VATICAN CITY — Song and music are gifts capable of touching the hearts of young people, drawing them out of spirals of anxiety and bringing them closer to God, Pope Francis said.
Greeted with song Dec. 30 by young people from the International Foundation of Pueri Cantores -- an organization that promotes sacred music and the formation of children in choirs for liturgical singing -- the pope praised the young vocalists for helping others pray and open their hearts to God, which is "fundamental for the life of the church."
Today, he said, "there is much need for joy in the world," and music can provide that.

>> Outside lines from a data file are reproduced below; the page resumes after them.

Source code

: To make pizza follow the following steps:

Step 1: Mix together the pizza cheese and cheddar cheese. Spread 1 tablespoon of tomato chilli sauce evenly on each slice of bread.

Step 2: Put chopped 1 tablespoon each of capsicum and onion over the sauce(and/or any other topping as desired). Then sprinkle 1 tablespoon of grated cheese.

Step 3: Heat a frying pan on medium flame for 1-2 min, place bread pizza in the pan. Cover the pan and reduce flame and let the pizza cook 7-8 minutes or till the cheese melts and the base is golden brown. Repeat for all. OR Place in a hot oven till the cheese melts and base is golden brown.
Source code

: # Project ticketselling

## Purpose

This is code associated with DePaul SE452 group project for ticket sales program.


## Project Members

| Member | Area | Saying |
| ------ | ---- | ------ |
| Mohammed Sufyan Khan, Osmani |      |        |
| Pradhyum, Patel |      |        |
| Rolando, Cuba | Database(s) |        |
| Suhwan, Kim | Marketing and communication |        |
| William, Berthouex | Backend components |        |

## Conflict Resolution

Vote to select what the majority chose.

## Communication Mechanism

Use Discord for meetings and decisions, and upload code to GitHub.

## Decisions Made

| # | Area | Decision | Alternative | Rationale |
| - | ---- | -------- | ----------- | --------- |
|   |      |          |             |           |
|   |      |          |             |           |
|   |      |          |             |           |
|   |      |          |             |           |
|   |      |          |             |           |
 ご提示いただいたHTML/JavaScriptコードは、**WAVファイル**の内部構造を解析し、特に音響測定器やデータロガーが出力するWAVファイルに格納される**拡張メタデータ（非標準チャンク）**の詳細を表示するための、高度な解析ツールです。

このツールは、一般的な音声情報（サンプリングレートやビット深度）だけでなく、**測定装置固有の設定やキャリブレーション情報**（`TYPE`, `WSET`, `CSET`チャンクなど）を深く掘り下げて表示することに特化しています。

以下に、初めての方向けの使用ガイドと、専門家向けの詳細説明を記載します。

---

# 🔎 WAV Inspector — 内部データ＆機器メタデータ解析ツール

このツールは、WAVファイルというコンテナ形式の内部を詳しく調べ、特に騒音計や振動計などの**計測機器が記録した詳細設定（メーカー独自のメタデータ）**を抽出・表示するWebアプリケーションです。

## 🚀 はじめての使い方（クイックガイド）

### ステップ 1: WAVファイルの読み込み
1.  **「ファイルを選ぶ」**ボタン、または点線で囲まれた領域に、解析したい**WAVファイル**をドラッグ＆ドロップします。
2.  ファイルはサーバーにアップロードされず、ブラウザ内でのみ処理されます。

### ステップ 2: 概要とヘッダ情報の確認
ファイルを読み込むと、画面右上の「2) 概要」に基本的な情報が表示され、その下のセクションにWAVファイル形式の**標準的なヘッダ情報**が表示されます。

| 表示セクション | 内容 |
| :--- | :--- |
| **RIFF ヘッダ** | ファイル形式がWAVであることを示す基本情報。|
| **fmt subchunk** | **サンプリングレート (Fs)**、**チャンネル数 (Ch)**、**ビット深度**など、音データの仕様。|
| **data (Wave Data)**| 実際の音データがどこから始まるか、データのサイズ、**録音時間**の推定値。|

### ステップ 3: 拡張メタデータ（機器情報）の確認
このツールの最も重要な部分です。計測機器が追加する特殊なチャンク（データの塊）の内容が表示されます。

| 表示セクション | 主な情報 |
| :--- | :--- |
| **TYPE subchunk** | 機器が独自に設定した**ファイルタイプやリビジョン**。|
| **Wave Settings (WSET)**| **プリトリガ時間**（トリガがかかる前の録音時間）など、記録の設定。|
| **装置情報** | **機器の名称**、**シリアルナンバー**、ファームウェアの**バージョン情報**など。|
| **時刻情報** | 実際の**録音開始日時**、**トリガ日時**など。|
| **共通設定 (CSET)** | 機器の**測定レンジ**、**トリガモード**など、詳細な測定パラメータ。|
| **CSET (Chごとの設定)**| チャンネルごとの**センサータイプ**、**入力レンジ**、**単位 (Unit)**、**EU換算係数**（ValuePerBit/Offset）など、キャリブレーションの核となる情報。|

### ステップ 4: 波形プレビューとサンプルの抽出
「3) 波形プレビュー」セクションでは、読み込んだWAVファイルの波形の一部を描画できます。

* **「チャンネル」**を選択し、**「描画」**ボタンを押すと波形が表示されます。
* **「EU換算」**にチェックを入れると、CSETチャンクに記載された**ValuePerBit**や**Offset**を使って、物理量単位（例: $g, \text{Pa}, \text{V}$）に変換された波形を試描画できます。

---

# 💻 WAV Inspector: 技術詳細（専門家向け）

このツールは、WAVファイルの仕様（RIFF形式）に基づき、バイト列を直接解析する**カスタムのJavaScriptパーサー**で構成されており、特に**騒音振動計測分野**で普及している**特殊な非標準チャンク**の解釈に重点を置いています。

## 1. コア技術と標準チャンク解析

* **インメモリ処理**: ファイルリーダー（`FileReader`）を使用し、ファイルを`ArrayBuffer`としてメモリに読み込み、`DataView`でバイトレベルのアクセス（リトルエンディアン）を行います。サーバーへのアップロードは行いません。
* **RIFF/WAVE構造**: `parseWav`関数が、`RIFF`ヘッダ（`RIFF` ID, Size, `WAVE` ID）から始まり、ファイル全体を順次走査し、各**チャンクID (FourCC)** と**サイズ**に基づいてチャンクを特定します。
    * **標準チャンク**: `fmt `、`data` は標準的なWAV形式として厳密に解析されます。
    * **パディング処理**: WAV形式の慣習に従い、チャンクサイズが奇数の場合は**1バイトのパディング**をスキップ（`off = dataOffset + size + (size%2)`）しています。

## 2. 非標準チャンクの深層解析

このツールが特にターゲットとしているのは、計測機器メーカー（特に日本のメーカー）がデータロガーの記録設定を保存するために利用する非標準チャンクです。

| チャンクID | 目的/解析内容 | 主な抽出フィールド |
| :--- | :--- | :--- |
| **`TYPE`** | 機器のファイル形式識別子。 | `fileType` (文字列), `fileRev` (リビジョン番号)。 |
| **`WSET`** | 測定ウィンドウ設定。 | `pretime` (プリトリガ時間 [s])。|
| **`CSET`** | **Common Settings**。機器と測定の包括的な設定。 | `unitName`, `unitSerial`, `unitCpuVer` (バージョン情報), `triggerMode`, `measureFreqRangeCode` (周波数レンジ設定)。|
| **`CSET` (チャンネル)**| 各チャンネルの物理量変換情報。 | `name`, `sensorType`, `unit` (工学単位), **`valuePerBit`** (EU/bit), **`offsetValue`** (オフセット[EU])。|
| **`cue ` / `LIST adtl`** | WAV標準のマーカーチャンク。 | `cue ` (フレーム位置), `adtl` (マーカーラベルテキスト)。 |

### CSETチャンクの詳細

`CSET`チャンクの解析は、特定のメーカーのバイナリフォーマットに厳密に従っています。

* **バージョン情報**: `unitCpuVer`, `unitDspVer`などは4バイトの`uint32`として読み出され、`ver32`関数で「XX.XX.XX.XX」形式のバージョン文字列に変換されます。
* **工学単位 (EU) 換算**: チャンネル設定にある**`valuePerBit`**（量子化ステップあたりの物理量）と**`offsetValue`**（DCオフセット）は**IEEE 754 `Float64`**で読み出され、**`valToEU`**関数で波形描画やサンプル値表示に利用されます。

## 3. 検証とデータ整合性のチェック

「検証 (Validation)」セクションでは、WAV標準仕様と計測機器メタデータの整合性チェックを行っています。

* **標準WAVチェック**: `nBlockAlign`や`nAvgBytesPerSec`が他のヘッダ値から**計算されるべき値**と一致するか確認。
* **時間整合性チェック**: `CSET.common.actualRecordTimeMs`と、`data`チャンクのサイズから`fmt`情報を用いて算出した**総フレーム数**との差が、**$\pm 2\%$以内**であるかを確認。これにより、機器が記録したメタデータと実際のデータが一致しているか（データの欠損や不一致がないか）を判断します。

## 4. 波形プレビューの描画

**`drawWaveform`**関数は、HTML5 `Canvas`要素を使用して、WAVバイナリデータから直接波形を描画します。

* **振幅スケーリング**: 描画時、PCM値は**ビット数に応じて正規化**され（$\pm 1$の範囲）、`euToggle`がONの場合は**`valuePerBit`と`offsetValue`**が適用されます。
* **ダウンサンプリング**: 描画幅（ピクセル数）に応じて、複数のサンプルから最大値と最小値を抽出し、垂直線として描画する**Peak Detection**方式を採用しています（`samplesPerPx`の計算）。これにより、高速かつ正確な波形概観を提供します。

"So many people, also young people, are prisoners of their anxiety or of boredom; song and music can touch hearts, give beauty, restore a taste and hope for life," he said.
But the pope also insisted that choir members are not "just any kind of artists, you don't put on a show." Rather, their role is to help others pray through their own sung prayer.
For that reason, Pope Francis said it is important for the children to "keep your heart close to Jesus not only when you sing, but always, and this is done through prayer each day."
The pope cited the well-known saying by St. Augustine: "One who sings prays twice."
Singing, he added, "is an act of love, and doing so we pray with words and music, with heart and voice, with devotion and with art."
The foundation includes 1,000 choirs -- all-boys, all-girls or mixed -- and represents some 40,000 young people in 43 countries. The organization brings groups of young people to Rome and to meet with the pope once every four years.
Pope Francis told the young singers that being part of a choir is a "school of humility" since each singer is part of something "bigger than him or her and in which all are at the service of all."
"A singer who looks to put his- or herself at the center, or to prevail over the others, is not a good singer, indeed they risk ruining the work of everyone and this is immediately felt," the pope said.
He encouraged them not to "show off," but rather to strive "to blend together so that in unity, which comes from humility, your singing expresses true friendship with God, with others and among yourselves."
Sacred music, the pope said, is particularly humble, since it "knows how to step aside at the right time, to make room for silence, where everyone can listen in secret to the words that only Jesus knows how to say to each of us."
"Singing well together requires effort, just as living well together requires effort," Pope Francis told the group. "You, however, with the harmony of your performances, the light of your faces and the beauty of your voices, help us to understand that it is worth it."